Cambiano le regole per entrare nel Regno Unito. Dal 2 aprile tutti i cittadini europei dovranno essere in possesso dell’Electronic travel authorisation (Eta). Non si tratta di un visto ma di un permesso per viaggiare in formato digitale, che all’inizio costerà 10 sterline (circa 12 euro) per poi salire a 16 sterline in futuro.
L’Eta può essere richiesta online sul sito gov.uk o sull’Uk Eta app. Qui il richiedente dovrà fornire i suoi recapiti, i dati del passaporto, una fotografia e rispondere ad alcune domande. L’autorizzazione è collegata al passaporto e avrà una validità di due anni. Dopo averla ottenuta ci si potrà recare nel Regno Unito più volte, ma senza fermarsi per più di sei mesi consecutivi.
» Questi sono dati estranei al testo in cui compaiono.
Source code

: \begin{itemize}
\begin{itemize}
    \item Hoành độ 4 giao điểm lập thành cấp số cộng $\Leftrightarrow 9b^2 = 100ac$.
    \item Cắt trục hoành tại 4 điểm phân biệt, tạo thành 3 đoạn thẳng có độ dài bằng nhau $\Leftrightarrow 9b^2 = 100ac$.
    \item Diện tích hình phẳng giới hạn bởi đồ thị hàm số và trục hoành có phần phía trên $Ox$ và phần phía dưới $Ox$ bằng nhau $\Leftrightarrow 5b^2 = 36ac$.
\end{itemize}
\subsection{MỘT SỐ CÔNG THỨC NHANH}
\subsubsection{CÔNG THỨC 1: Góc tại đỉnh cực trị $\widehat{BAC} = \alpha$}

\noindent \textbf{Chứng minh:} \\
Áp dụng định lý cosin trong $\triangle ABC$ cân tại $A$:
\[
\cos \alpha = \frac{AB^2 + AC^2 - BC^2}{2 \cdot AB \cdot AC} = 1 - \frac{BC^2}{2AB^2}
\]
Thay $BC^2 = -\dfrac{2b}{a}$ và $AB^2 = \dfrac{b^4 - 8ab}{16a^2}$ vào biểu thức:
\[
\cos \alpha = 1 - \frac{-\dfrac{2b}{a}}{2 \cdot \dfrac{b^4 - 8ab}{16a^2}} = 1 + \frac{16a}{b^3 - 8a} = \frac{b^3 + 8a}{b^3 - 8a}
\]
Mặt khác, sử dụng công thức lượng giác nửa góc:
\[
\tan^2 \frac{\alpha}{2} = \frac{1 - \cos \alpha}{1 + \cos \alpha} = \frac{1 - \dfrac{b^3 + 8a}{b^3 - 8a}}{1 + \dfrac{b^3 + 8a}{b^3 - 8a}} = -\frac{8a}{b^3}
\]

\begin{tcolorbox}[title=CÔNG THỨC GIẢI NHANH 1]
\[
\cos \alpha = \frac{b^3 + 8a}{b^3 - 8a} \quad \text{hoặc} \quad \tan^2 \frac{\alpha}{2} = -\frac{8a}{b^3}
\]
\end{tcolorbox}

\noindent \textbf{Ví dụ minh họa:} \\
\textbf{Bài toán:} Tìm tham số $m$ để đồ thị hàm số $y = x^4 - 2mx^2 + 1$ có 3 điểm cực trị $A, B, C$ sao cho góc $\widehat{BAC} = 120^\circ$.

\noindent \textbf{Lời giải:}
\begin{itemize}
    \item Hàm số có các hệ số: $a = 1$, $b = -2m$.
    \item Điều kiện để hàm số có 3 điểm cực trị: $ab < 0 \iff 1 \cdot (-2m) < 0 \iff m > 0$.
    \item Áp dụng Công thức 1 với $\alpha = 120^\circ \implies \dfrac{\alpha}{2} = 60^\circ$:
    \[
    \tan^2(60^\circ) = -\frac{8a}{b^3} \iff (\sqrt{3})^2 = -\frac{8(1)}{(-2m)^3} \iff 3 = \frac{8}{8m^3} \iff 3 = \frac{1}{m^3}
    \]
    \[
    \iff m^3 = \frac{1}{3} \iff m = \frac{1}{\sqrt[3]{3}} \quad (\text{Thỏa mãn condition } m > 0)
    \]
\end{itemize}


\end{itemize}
L’autorizzazione viene concessa in pochi minuti, ma è sempre meglio muoversi in anticipo, perché in caso di verifiche supplementari si rischia di attendere fino a tre giorni. Se la domanda viene respinta, le autorità britanniche comunicano il motivo del rigetto ed è possibile presentare una nuova domanda. In ogni caso non si può presentare ricorso, quindi dopo il diniego è necessario chiedere un visto.
L’Eta non deve essere chiesta dagli europei che hanno il permesso di soggiorno nel Regno Unito per motivi di studio o di lavoro. È esentato anche chi transita nel Paese senza soggiornare e senza passare i controlli di frontiera.
All’inizio l’autorizzazione è stata introdotta solo per Emirati Arabi, Bahrain, Kuwait, Oman, Qatar e Arabia Saudita. Poi è stata estesa anche agli Stati Uniti e ad altri Paesi, e ora deve essere richiesta da tutti gli stranieri, eccetto gli irlandesi. (riproduzione riservata)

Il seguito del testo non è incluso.